▸ Your goal
Print the listing below once more, unchanged.

[Dataset extract]

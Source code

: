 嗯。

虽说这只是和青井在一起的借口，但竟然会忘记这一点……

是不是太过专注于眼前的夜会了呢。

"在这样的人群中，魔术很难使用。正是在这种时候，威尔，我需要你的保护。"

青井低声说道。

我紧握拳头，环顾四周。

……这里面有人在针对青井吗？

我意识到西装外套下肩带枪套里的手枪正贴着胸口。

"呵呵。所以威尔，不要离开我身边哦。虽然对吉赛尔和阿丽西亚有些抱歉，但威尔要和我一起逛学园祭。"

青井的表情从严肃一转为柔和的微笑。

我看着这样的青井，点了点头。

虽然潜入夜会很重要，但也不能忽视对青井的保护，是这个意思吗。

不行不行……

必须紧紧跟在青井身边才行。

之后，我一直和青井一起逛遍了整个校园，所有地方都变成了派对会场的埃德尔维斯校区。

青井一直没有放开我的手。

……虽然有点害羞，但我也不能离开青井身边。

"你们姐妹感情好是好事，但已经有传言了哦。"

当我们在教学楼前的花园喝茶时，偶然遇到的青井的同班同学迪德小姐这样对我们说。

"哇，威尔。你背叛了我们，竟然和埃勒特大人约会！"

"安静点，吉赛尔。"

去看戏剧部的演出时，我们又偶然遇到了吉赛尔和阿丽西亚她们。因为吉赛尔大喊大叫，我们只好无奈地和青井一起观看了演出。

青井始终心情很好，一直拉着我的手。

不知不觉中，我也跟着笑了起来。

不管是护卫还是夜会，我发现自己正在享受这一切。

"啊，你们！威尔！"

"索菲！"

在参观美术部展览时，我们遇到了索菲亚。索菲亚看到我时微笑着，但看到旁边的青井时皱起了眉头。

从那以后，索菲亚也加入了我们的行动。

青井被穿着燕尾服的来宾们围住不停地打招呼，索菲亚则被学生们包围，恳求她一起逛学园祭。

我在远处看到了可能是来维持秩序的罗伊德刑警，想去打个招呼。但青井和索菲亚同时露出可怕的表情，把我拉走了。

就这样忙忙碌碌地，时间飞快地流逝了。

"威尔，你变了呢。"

[/Dataset extract]

▸ Task response
Source code

: 嗯。

虽说这只是和青井在一起的借口，但竟然会忘记这一点……

是不是太过专注于眼前的夜会了呢。

"在这样的人群中，魔术很难使用。正是在这种时候，威尔，我需要你的保护。"

青井低声说道。

我紧握拳头，环顾四周。

……这里面有人在针对青井吗？

我意识到西装外套下肩带枪套里的手枪正贴着胸口。

"呵呵。所以威尔，不要离开我身边哦。虽然对吉赛尔和阿丽西亚有些抱歉，但威尔要和我一起逛学园祭。"

青井的表情从严肃一转为柔和的微笑。

我看着这样的青井，点了点头。

虽然潜入夜会很重要，但也不能忽视对青井的保护，是这个意思吗。

不行不行……

必须紧紧跟在青井身边才行。

之后，我一直和青井一起逛遍了整个校园，所有地方都变成了派对会场的埃德尔维斯校区。

青井一直没有放开我的手。

……虽然有点害羞，但我也不能离开青井身边。

"你们姐妹感情好是好事，但已经有传言了哦。"

当我们在教学楼前的花园喝茶时，偶然遇到的青井的同班同学迪德小姐这样对我们说。

"哇，威尔。你背叛了我们，竟然和埃勒特大人约会！"

"安静点，吉赛尔。"

去看戏剧部的演出时，我们又偶然遇到了吉赛尔和阿丽西亚她们。因为吉赛尔大喊大叫，我们只好无奈地和青井一起观看了演出。

青井始终心情很好，一直拉着我的手。

不知不觉中，我也跟着笑了起来。

不管是护卫还是夜会，我发现自己正在享受这一切。

"啊，你们！威尔！"

"索菲！"

在参观美术部展览时，我们遇到了索菲亚。索菲亚看到我时微笑着，但看到旁边的青井时皱起了眉头。

从那以后，索菲亚也加入了我们的行动。

青井被穿着燕尾服的来宾们围住不停地打招呼，索菲亚则被学生们包围，恳求她一起逛学园祭。

我在远处看到了可能是来维持秩序的罗伊德刑警，想去打个招呼。但青井和索菲亚同时露出可怕的表情，把我拉走了。

就这样忙忙碌碌地，时间飞快地流逝了。

"威尔，你变了呢。"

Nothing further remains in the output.